The ROC curves of Comp Code and our method on integrated 8 ROIs.
4.3. Time Performance
We carried out all the experiments on a work station with Intel Core i7 3770K 3.5 GHz CPU and 8 GB RAM. Table 1 shows the consumed time for single matching experiments. Meanwhile, we use multithreads acceleration to enhance the performance of the integrated matching experiments, as shown in Table 2. Although our method is a little slower than the others, it is still very efficient and can work in real-time processing.
5. Conclusion
In this paper, a novel mobile biometric recognition is presented, which uses mobile computing and camera sensor to capture IKP characteristics of human hand. Compared with previous works, the proposed method is robust to the illumination, posture, and background texture variation. It has several novelties as follows. Firstly, the hand extraction algorithm combines the advantage of mean shift and K-means color image clustering. Secondly, the IKP features are extracted by using 2D Gabor filter, according to special orientation and frequency.

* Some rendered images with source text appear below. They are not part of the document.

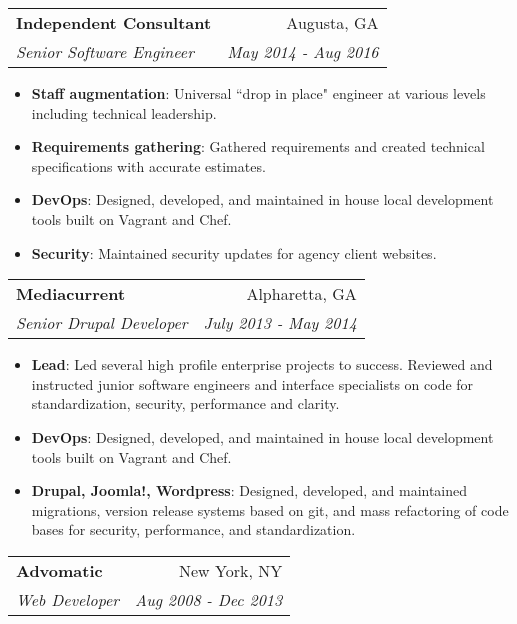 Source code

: \documentclass[letterpaper,11pt]{article}
\makeatletter
\newcommand{\resumeItem}[2]{
  \item\small{
    \textbf{#1}{: #2 \vspace{-2pt}}
  }
}
\newcommand{\resumeSubheading}[4]{
  \vspace{-1pt}\item
    \begin{tabular*}{0.97\textwidth}{l@{\extracolsep{\fill}}r}
      \textbf{#1} & #2 \\
      \textit{\small#3} & \textit{\small #4} \\
    \end{tabular*}\vspace{-5pt}
}
\newcommand{\resumeItemListStart}{\begin{itemize}}
\newcommand{\resumeItemListEnd}{\end{itemize}\vspace{-5pt}}
\makeatother
\begin{document}
    \resumeSubheading
      {Independent Consultant}{Augusta, GA}
      {Senior Software Engineer}{May 2014 - Aug 2016}
      \resumeItemListStart
        \resumeItem{Staff augmentation}
          {Universal ``drop in place" engineer at various levels including technical leadership.}
        \resumeItem{Requirements gathering}
          {Gathered requirements and created technical specifications with accurate estimates.}
        \resumeItem{DevOps}
          {Designed, developed, and maintained in house local development tools built on Vagrant and Chef.}
        \resumeItem{Security}
          {Maintained security updates for agency client websites.}
      \resumeItemListEnd

    \resumeSubheading
      {Mediacurrent}{Alpharetta, GA}
      {Senior Drupal Developer}{July 2013 - May 2014}
      \resumeItemListStart
        \resumeItem{Lead}
          {Led several high profile enterprise projects to success. Reviewed and instructed junior software engineers and interface specialists on code for standardization, security, performance and clarity.}
        \resumeItem{DevOps}
          {Designed, developed, and maintained in house local development tools built on Vagrant and Chef.}
        \resumeItem{Drupal, Joomla!, Wordpress}
          {Designed, developed, and maintained migrations, version release systems based on git, and mass refactoring of code bases for security, performance, and standardization.}
      \resumeItemListEnd

    \resumeSubheading
      {Advomatic}{New York, NY}
      {Web Developer}{Aug 2008 - Dec 2013}

\end{document}
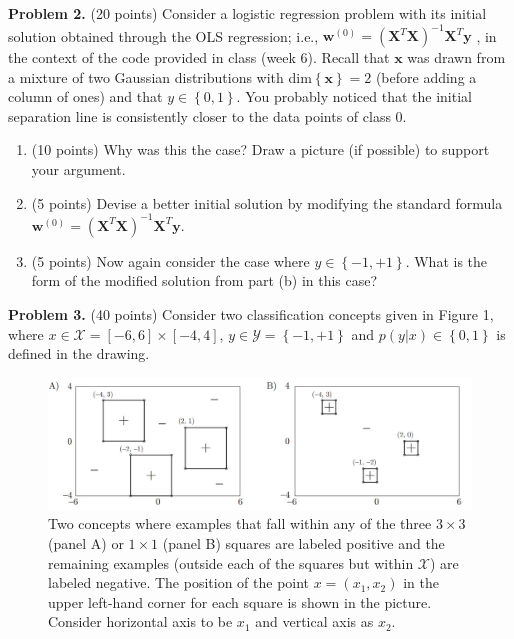 \documentclass[twoside]{article}
\begin{document}

\textbf{Problem 2.} (20 points) Consider a logistic regression problem with its initial solution obtained through the OLS regression; i.e., $\mathbf{w}^{(0)}=(\mathbf{X}^{T}\mathbf{X})^{-1}\mathbf{X}^{T}\mathbf{y}$
, in the context of the code provided in class (week 6). Recall that $\mathbf{x}$ was drawn from a mixture of two Gaussian distributions with dim$\left\{ \mathbf{x}\right\}=2$ (before adding a column of ones) and that $y \in \left\{ 0, 1\right\}$. You probably noticed that the initial separation line is consistently closer to the data points of class 0.

\begin{enumerate}
\item (10 points) Why was this the case? Draw a picture (if possible) to support your argument.
\item (5 points) Devise a better initial solution by modifying the standard formula $\mathbf{w}^{(0)}=(\mathbf{X}^{T}\mathbf{X})^{-1}\mathbf{X}^{T}\mathbf{y}$.
\item (5 points) Now again consider the case where $y \in \left\{ -1, +1\right\}$. What is the form of the
modified solution from part (b) in this case?
\end{enumerate}


\textbf{Problem 3.} (40 points) Consider two classification concepts given in Figure 1, where $x\in\mathcal{X}=[-6,6]\times[-4,4]$, $y\in\mathcal{Y}=\left\{-1,+1\right\}$ and $p(y|x) \in \left \{0,1\right \}$ is defined in the drawing. 

\begin{figure}[h]
\centering
\includegraphics[width=\linewidth]{graphic.jpg}
\caption{Two concepts where examples that fall within any of the three $3\times3$ (panel A) or $1\times1$ (panel B) squares are labeled positive and the remaining examples (outside each of the squares but within $\mathcal{X}$) are labeled negative. The position of the point $x=(x_1,x_2)$ in the upper left-hand corner for each square is shown in the picture. Consider horizontal axis to be $x_1$ and vertical axis as $x_2$.}
\label{fig:homology}
\end{figure}
\end{document}

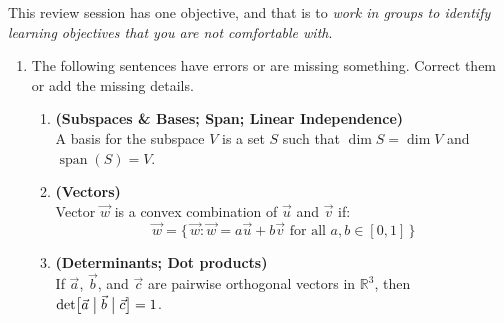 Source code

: \documentclass[red]{tutorial}
\newcommand{\R}{\mathbb{R}}
\newcommand{\mute}[1]{}
\DeclareMathOperator{\Span} {span}
\theoremstyle{definition}
\theoremstyle{theorem}
\begin{document}
\begin{tutorial}
  \begin{objectives}
    This review session has one objective, and that is to
    \emph{work in groups to identify learning objectives that you
    are not comfortable with}.
  \end{objectives}
  \begin{enumerate}
    \item \label{q:mistake}
      The following sentences have errors or are missing something. Correct
      them or add the missing details.
      \begin{enumerate}
          \mute{
        \item \textbf{(Linear Transformations)}\\
          A transformation $f\colon\R^n\to \R^m$ is linear if
          it sends sums to sums, $f(\vec0) = \vec0$, and
          $f(\alpha \vec x) = \alpha f(\vec x)$.
        \item
          An $n\times m$ matrix corresponds to a linear
          transformation from $\R^n$
          to $\R^m$.
        }
        \item \textbf{(Subspaces \& Bases; Span; Linear Independence)}\\
          A basis for the subspace $V$ is a set $S$
          such that $\dim S = \dim V$ and $\Span(S) = V$.
        \item \textbf{(Vectors)}\\
          Vector $\vec w$ is a convex combination of $\vec u$ and $\vec v$ if:
          \begin{equation*}
            \vec w =
            \bigl\{\,\vec w:\vec w = a\vec u %
            +b\vec v \text{ for all } a,b\in [0,1]\,
            \bigr\}
          \end{equation*}
        \item \textbf{(Determinants; Dot products)} \\
          If $\vec a$, $\vec b$, and $\vec c$ are pairwise orthogonal
          vectors in $\R^3$, then
          $\det \bigl[\vec a\bigm|\vec b\bigm|\vec c\bigr] = 1$.

\end{enumerate}
\end{enumerate}
\end{tutorial}
\end{document}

Thirdly, the HOG algorithm is used during the feature matching process. Finally, we have built a basic IKP database including 4000 ROIs from 500 hand samples. Experiments show robust recognition performance under complex mobile environment. Although our system can achieve nice performance and efficiency in many cases, it still has some limitations. First, the hand extraction would be still influenced by the complex background, especially when the background has a similar color to skin. Moreover, the extreme illumination situations (e.g., overexposure and underexposure) and large deformation of hand pose can significantly reduce the performance of feature extraction. Meanwhile, the amount of samples in the database needs to be augmented. In the future work, we will further focus on the robustness of environment variation and build a better self-adaptative system.
Footnotes
Conflict of Interests
The authors declare no conflict of interests.
Acknowledgments
This work was supported by the funding from Guangzhou Novo Program of Science and Technology (Grant no. 0501-330), the National Natural Science Foundation of China (Grants nos. 61103120, 61472145, 61272293, and 61233012), the Research Fund for the Doctoral Program of Higher Education of China (Grant no. 20110172120026), the Shenzhen Nanshan Innovative Institution Establishment Fund (Grant no. KC2013ZDZJ0007A), the Shenzhen Basic Research Project (Project no. JCYJ20120619152326448), the Natural Science Foundation of Guangdong (Project no. S2013010014973), a grant of RGC General Research Fund (Grant no. 417913), and the Fundamental Research Funds for the Central Universities (for students, no. 10561201475).